Three years ago, the drought-stricken city of Los Angeles covered the surface of the LA Basin with 96 million shade-providing floating balls, in order to keep the water beneath from evaporating. Now, an international study suggests that the making of the plastic balls may have have used up more water than they saved.

The "shade balls" were left in place on the reservoir for approximately one and a half years, during the latter part of the 2011 - 2017 California drought. According to the study, they kept an estimated 1.7 million cubic meters (60 million cubic feet) of water from evaporating. Unfortunately, however, it is also estimated that production of the balls used up 2.9 million cubic meters of water (102 million cubic feet). This happened at locations where the oil and natural gas used to produce the plastic were refined, and where the electricity necessary for production was generated.

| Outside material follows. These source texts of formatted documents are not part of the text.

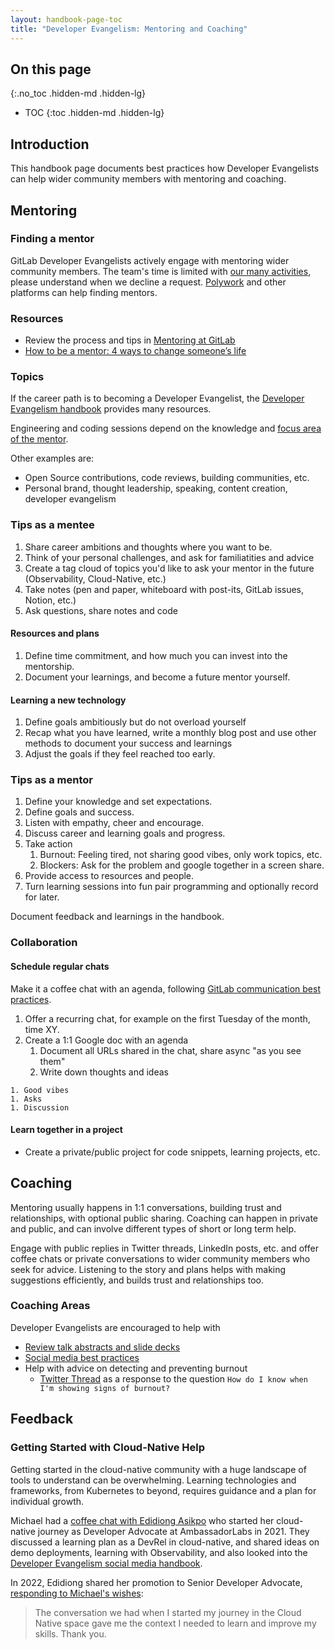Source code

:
 ```yaml
---
layout: handbook-page-toc
title: "Developer Evangelism: Mentoring and Coaching"
---
```


## On this page
{:.no_toc .hidden-md .hidden-lg}

- TOC
{:toc .hidden-md .hidden-lg}

## Introduction

This handbook page documents best practices how Developer Evangelists can help wider community members with mentoring and coaching. 

## Mentoring 

### Finding a mentor

GitLab Developer Evangelists actively engage with mentoring wider community members. The team's time is limited with [our many activities](/handbook/marketing/community-relations/developer-evangelism/#-what-we-do), please understand when we decline a request. [Polywork](https://www.polywork.com/collaborators/mentoring) and other platforms can help finding mentors.

### Resources

- Review the process and tips in [Mentoring at GitLab](/handbook/people-group/learning-and-development/mentor/)
- [How to be a mentor: 4 ways to change someone’s life](https://www.betterup.com/blog/how-to-be-a-mentor)

### Topics 

If the career path is to becoming a Developer Evangelist, the [Developer Evangelism handbook](/handbook/marketing/community-relations/developer-evangelism/#-learn-more-about-developer-evangelism-as-a-practice) provides many resources. 

Engineering and coding sessions depend on the knowledge and [focus area of the mentor](/handbook/marketing/community-relations/developer-evangelism/#-team-members-and-focus-areas).

Other examples are:

- Open Source contributions, code reviews, building communities, etc.
- Personal brand, thought leadership, speaking, content creation, developer evangelism

### Tips as a mentee

1. Share career ambitions and thoughts where you want to be. 
1. Think of your personal challenges, and ask for familiatities and advice 
1. Create a tag cloud of topics you'd like to ask your mentor in the future (Observability, Cloud-Native, etc.)
1. Take notes (pen and paper, whiteboard with post-its, GitLab issues, Notion, etc.)
1. Ask questions, share notes and code

#### Resources and plans 

1. Define time commitment, and how much you can invest into the mentorship.
1. Document your learnings, and become a future mentor yourself. 

#### Learning a new technology 

1. Define goals ambitiously but do not overload yourself
1. Recap what you have learned, write a monthly blog post and use other methods to document your success and learnings 
1. Adjust the goals if they feel reached too early. 

### Tips as a mentor

1. Define your knowledge and set expectations. 
1. Define goals and success.
1. Listen with empathy, cheer and encourage. 
1. Discuss career and learning goals and progress. 
1. Take action
    1. Burnout: Feeling tired, not sharing good vibes, only work topics, etc. 
    1. Blockers: Ask for the problem and google together in a screen share. 
1. Provide access to resources and people.
1. Turn learning sessions into fun pair programming and optionally record for later. 

Document feedback and learnings in the handbook. 

### Collaboration

#### Schedule regular chats

Make it a coffee chat with an agenda, following [GitLab communication best practices](/handbook/communication/#external-communication).

1. Offer a recurring chat, for example on the first Tuesday of the month, time XY.
1. Create a 1:1 Google doc with an agenda
    1. Document all URLs shared in the chat, share async "as you see them"
    1. Write down thoughts and ideas 

```
1. Good vibes 
1. Asks
1. Discussion
```

#### Learn together in a project

- Create a private/public project for code snippets, learning projects, etc. 


## Coaching 

Mentoring usually happens in 1:1 conversations, building trust and relationships, with optional public sharing. Coaching can happen in private and public, and can involve different types of short or long term help.

Engage with public replies in Twitter threads, LinkedIn posts, etc. and offer coffee chats or private conversations to wider community members who seek for advice. Listening to the story and plans helps with making suggestions efficiently, and builds trust and relationships too. 

### Coaching Areas 

Developer Evangelists are encouraged to help with

- [Review talk abstracts and slide decks](/handbook/marketing/community-relations/developer-evangelism/#speaker-enablement)
- [Social media best practices](/handbook/marketing/community-relations/developer-evangelism/social-media/)
- Help with advice on detecting and preventing burnout
  - [Twitter Thread](https://twitter.com/dnsmichi/status/1534256896135335936) as a response to the question `How do I know when I'm showing signs of burnout?`

## Feedback 

### Getting Started with Cloud-Native Help 

Getting started in the cloud-native community with a huge landscape of tools to understand can be overwhelming. Learning technologies and frameworks, from Kubernetes to beyond, requires guidance and a plan for individual growth. 

Michael had a [coffee chat with Edidiong Asikpo](https://twitter.com/Didicodes/status/1436280427505930240) who started her cloud-native journey as Developer Advocate at AmbassadorLabs in 2021. They discussed a learning plan as a DevRel in cloud-native, and shared ideas on demo deployments, learning with Observability, and also looked into the [Developer Evangelism social media handbook](/handbook/marketing/community-relations/developer-evangelism/social-media/).

In 2022, Edidiong shared her promotion to Senior Developer Advocate, [responding to Michael's wishes](https://twitter.com/Didicodes/status/1547337357434753027):

> The conversation we had when I started my journey in the Cloud Native space gave me the context I needed to learn and improve my skills. Thank you.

In order for the shade balls to save as much water as was used in manufacturing them, they would reportedly have to be left on the reservoir for at least two and a half years – and that's only if drought conditions persisted for the entire period.

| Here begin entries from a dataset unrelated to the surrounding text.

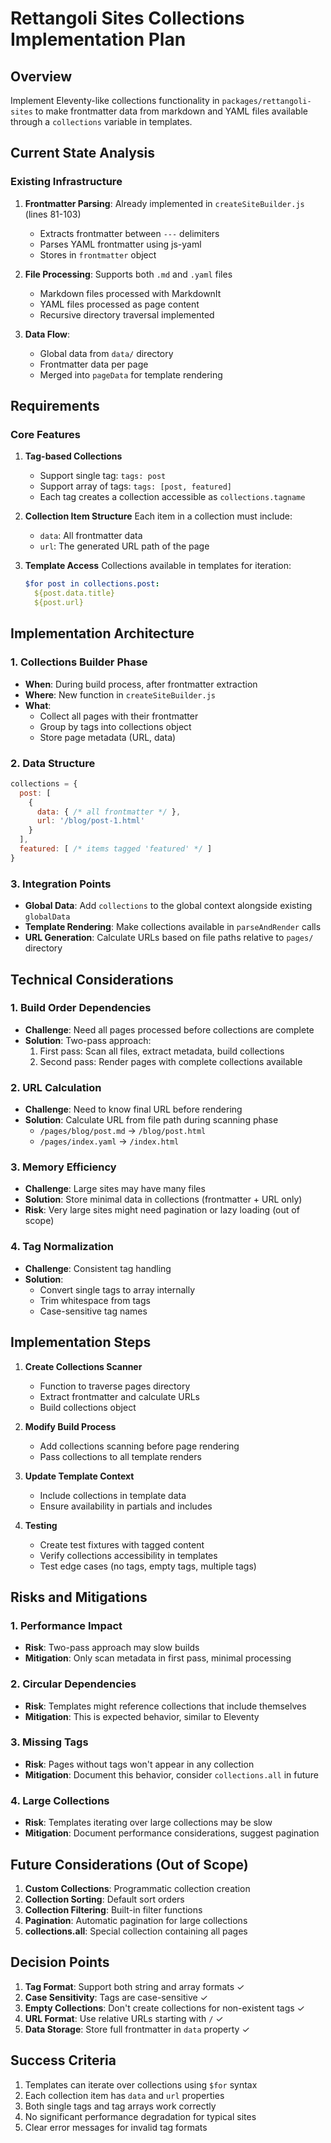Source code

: # Rettangoli Sites Collections Implementation Plan

## Overview
Implement Eleventy-like collections functionality in `packages/rettangoli-sites` to make frontmatter data from markdown and YAML files available through a `collections` variable in templates.

## Current State Analysis

### Existing Infrastructure
1. **Frontmatter Parsing**: Already implemented in `createSiteBuilder.js` (lines 81-103)
   - Extracts frontmatter between `---` delimiters
   - Parses YAML frontmatter using js-yaml
   - Stores in `frontmatter` object

2. **File Processing**: Supports both `.md` and `.yaml` files
   - Markdown files processed with MarkdownIt
   - YAML files processed as page content
   - Recursive directory traversal implemented

3. **Data Flow**: 
   - Global data from `data/` directory
   - Frontmatter data per page
   - Merged into `pageData` for template rendering

## Requirements

### Core Features
1. **Tag-based Collections**
   - Support single tag: `tags: post`
   - Support array of tags: `tags: [post, featured]`
   - Each tag creates a collection accessible as `collections.tagname`

2. **Collection Item Structure**
   Each item in a collection must include:
   - `data`: All frontmatter data
   - `url`: The generated URL path of the page

3. **Template Access**
   Collections available in templates for iteration:
   ```yaml
   $for post in collections.post:
     ${post.data.title}
     ${post.url}
   ```

## Implementation Architecture

### 1. Collections Builder Phase
- **When**: During build process, after frontmatter extraction
- **Where**: New function in `createSiteBuilder.js`
- **What**: 
  - Collect all pages with their frontmatter
  - Group by tags into collections object
  - Store page metadata (URL, data)

### 2. Data Structure
```javascript
collections = {
  post: [
    {
      data: { /* all frontmatter */ },
      url: '/blog/post-1.html'
    }
  ],
  featured: [ /* items tagged 'featured' */ ]
}
```

### 3. Integration Points
- **Global Data**: Add `collections` to the global context alongside existing `globalData`
- **Template Rendering**: Make collections available in `parseAndRender` calls
- **URL Generation**: Calculate URLs based on file paths relative to `pages/` directory

## Technical Considerations

### 1. Build Order Dependencies
- **Challenge**: Need all pages processed before collections are complete
- **Solution**: Two-pass approach:
  1. First pass: Scan all files, extract metadata, build collections
  2. Second pass: Render pages with complete collections available

### 2. URL Calculation
- **Challenge**: Need to know final URL before rendering
- **Solution**: Calculate URL from file path during scanning phase
  - `/pages/blog/post.md` → `/blog/post.html`
  - `/pages/index.yaml` → `/index.html`

### 3. Memory Efficiency
- **Challenge**: Large sites may have many files
- **Solution**: Store minimal data in collections (frontmatter + URL only)
- **Risk**: Very large sites might need pagination or lazy loading (out of scope)

### 4. Tag Normalization
- **Challenge**: Consistent tag handling
- **Solution**: 
  - Convert single tags to array internally
  - Trim whitespace from tags
  - Case-sensitive tag names

## Implementation Steps

1. **Create Collections Scanner**
   - Function to traverse pages directory
   - Extract frontmatter and calculate URLs
   - Build collections object

2. **Modify Build Process**
   - Add collections scanning before page rendering
   - Pass collections to all template renders

3. **Update Template Context**
   - Include collections in template data
   - Ensure availability in partials and includes

4. **Testing**
   - Create test fixtures with tagged content
   - Verify collections accessibility in templates
   - Test edge cases (no tags, empty tags, multiple tags)

## Risks and Mitigations

### 1. Performance Impact
- **Risk**: Two-pass approach may slow builds
- **Mitigation**: Only scan metadata in first pass, minimal processing

### 2. Circular Dependencies
- **Risk**: Templates might reference collections that include themselves
- **Mitigation**: This is expected behavior, similar to Eleventy

### 3. Missing Tags
- **Risk**: Pages without tags won't appear in any collection
- **Mitigation**: Document this behavior, consider `collections.all` in future

### 4. Large Collections
- **Risk**: Templates iterating over large collections may be slow
- **Mitigation**: Document performance considerations, suggest pagination

## Future Considerations (Out of Scope)

1. **Custom Collections**: Programmatic collection creation
2. **Collection Sorting**: Default sort orders
3. **Collection Filtering**: Built-in filter functions
4. **Pagination**: Automatic pagination for large collections
5. **collections.all**: Special collection containing all pages

## Decision Points

1. **Tag Format**: Support both string and array formats ✓
2. **Case Sensitivity**: Tags are case-sensitive ✓
3. **Empty Collections**: Don't create collections for non-existent tags ✓
4. **URL Format**: Use relative URLs starting with `/` ✓
5. **Data Storage**: Store full frontmatter in `data` property ✓

## Success Criteria

1. Templates can iterate over collections using `$for` syntax
2. Each collection item has `data` and `url` properties
3. Both single tags and tag arrays work correctly
4. No significant performance degradation for typical sites
5. Clear error messages for invalid tag formats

Additionally, the study points out that the manufacturing process would have had other negative environmental costs, such as the generation of carbon emissions and water pollution.

"We are very good at quick technological fixes, but we often overlook the long-term and secondary impacts of our solutions," says study co-author Dr. Kaveh Madani, from Imperial College London. "This is how the engineering community has been solving problems; solving one problem somewhere and creating a new problem elsewhere … We are not suggesting that shade balls are bad and must not be used. We are just highlighting the fact that the environmental cost of shade balls must be considered together with their benefits."

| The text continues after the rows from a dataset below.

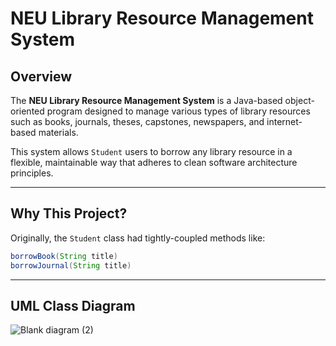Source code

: # NEU Library Resource Management System

## Overview

The **NEU Library Resource Management System** is a Java-based object-oriented program designed to manage various types of library resources such as books, journals, theses, capstones, newspapers, and internet-based materials.

This system allows `Student` users to borrow any library resource in a flexible, maintainable way that adheres to clean software architecture principles.

---

## Why This Project?

Originally, the `Student` class had tightly-coupled methods like:

```java
borrowBook(String title)
borrowJournal(String title)
```


---

## UML Class Diagram
![Blank diagram (2)](https://github.com/user-attachments/assets/a4609ac7-55fd-4594-a7f0-ed01b86e6c72)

The findings of the study, which also included scientists from MIT in the US and the University of Twente in the Netherlands, were recently published in the journal Nature Sustainability.

Source: Imperial College London

31 comments
31 comments
Fairly Reasoner
They sound surprised.
Ben Chernicoff
They are completely missing the fact that they were most likely made somewhere that water was plentiful. The point wasn't to save a net amount of water nationally, it was to conserve water someplace it is scarce.
Paul Muad'Dib
Mistakes are part of progress.
Roger Garrett
It seems to me that the balls would have saved a lot more water from evaporation if they had been bright white or even silvery instead of black. The blackness of the balls no doubt absorbed a lot of solar energy, heating up the underlying water and making it evaporate even more.
I'd like to know if any experiments were done comparing different colored balls to see which would be most effective in retaining water in reservoirs.
b@man
I assume the balls are made somewhere else, and have a lifespan longer than one year...
physics314
Ben, respectfully, if the point hadn't been to generate net water savings, water could have simply been transported to CA, avoiding the plastic and manufacturing expense altogether. This seems to be a clear case of someone not doing an even basic back-of-the-envelope materials balance calculation.
john248
shouldn't the balls be white?
PaleDale
I'd say they were black to be UV resistant and also still be "food safe". Some plastics might be UV resistant but then leech chemicals into the water etc... A food safe plastic like PET in black would be the safest and cheapest option.
Deres
@PaleDale I have the contrary, that many black plastics are not safe. Some of them are black because they contain recycled plastics of various color, hidden in a black color. And with recycled plastics, it is hard to be sure no one contains any dangerous product.
zr2s10
First, like other said, they should have been white, to prevent evaporation due to added heat. Second, that water that was used to make the plastic doesn't just disappear into the ether... It gets either evaporated and rained down again, or dumped back into the water supply it came from.